PROBLEM REQUIREMENTS -
With the line that contains "1|[Liliana of the" as the final line, return every line from the start of the data below exactly.

==== SUPPLIED MATERIAL

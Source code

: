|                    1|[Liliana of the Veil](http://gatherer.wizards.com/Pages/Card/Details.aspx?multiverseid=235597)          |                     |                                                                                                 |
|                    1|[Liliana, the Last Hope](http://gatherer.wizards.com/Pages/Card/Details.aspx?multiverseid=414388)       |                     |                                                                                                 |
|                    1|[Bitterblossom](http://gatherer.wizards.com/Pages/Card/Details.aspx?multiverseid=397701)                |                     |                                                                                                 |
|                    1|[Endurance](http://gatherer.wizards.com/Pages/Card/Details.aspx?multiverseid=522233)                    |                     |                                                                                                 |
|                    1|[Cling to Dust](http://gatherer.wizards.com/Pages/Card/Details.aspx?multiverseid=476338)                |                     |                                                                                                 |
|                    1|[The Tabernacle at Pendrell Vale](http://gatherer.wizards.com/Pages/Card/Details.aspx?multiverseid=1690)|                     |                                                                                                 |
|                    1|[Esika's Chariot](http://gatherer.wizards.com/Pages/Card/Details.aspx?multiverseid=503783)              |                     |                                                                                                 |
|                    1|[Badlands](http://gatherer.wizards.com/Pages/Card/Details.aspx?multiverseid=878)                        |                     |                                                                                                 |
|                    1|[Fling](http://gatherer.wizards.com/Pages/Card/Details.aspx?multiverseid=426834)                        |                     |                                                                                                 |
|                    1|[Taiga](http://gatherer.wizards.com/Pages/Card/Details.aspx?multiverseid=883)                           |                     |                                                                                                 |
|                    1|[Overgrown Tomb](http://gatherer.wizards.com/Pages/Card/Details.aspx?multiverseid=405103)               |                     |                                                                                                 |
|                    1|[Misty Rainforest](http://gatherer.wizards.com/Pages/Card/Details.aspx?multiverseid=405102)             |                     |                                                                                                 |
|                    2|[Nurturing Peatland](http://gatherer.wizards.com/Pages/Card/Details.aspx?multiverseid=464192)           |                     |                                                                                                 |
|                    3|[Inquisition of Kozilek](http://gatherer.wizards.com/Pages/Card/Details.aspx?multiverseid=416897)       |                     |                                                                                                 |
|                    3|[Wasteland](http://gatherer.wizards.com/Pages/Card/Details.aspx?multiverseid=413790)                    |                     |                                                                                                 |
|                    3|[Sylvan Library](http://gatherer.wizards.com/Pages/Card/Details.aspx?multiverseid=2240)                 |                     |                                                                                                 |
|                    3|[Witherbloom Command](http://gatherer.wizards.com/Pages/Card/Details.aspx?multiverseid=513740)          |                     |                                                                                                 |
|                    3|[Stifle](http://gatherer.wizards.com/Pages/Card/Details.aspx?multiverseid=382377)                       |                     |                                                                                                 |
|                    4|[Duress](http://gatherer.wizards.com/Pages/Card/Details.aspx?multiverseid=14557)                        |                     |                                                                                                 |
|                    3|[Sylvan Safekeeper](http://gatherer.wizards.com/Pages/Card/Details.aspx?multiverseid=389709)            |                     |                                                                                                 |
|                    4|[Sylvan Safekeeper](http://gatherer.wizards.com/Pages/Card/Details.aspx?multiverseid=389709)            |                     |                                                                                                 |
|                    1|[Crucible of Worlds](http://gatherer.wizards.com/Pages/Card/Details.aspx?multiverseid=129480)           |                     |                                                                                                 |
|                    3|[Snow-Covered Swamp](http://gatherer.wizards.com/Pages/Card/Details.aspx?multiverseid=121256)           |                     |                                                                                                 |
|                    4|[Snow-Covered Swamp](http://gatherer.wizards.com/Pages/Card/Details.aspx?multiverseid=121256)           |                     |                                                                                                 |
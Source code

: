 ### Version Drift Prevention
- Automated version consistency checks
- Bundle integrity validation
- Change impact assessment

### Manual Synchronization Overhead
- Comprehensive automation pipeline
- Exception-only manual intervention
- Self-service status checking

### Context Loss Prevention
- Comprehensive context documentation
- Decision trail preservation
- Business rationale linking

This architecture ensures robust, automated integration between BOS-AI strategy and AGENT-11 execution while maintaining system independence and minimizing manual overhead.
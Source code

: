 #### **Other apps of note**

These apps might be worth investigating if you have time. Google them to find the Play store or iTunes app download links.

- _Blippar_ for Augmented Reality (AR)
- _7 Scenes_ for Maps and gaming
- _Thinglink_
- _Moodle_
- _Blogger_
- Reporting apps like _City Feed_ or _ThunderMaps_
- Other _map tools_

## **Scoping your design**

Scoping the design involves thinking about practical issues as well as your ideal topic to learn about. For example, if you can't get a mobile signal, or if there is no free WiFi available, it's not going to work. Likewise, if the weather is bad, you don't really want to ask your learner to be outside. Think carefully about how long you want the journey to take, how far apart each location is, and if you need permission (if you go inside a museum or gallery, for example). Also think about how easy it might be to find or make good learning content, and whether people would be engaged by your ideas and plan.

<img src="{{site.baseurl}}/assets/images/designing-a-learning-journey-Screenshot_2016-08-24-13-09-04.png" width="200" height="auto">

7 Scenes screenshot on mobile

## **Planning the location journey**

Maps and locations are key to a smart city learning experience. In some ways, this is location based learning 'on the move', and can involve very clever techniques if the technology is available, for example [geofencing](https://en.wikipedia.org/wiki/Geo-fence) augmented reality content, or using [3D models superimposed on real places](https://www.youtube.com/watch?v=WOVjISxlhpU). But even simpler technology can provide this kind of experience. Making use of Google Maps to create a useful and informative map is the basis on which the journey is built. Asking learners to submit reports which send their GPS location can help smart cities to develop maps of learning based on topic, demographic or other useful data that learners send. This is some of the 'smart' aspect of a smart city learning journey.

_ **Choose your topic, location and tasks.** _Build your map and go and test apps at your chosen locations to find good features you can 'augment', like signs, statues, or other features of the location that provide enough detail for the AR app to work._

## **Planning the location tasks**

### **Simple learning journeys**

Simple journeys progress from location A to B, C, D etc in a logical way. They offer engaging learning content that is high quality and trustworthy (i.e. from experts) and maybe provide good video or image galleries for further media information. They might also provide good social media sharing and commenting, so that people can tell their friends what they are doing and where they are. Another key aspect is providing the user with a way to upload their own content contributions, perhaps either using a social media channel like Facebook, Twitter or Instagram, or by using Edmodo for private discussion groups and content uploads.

========

ANSWER TO THIS PROBLEM -
Source code

:|                    1|[Liliana of the Veil](http://gatherer.wizards.com/Pages/Card/Details.aspx?multiverseid=235597)          |                     |                                                                                                 |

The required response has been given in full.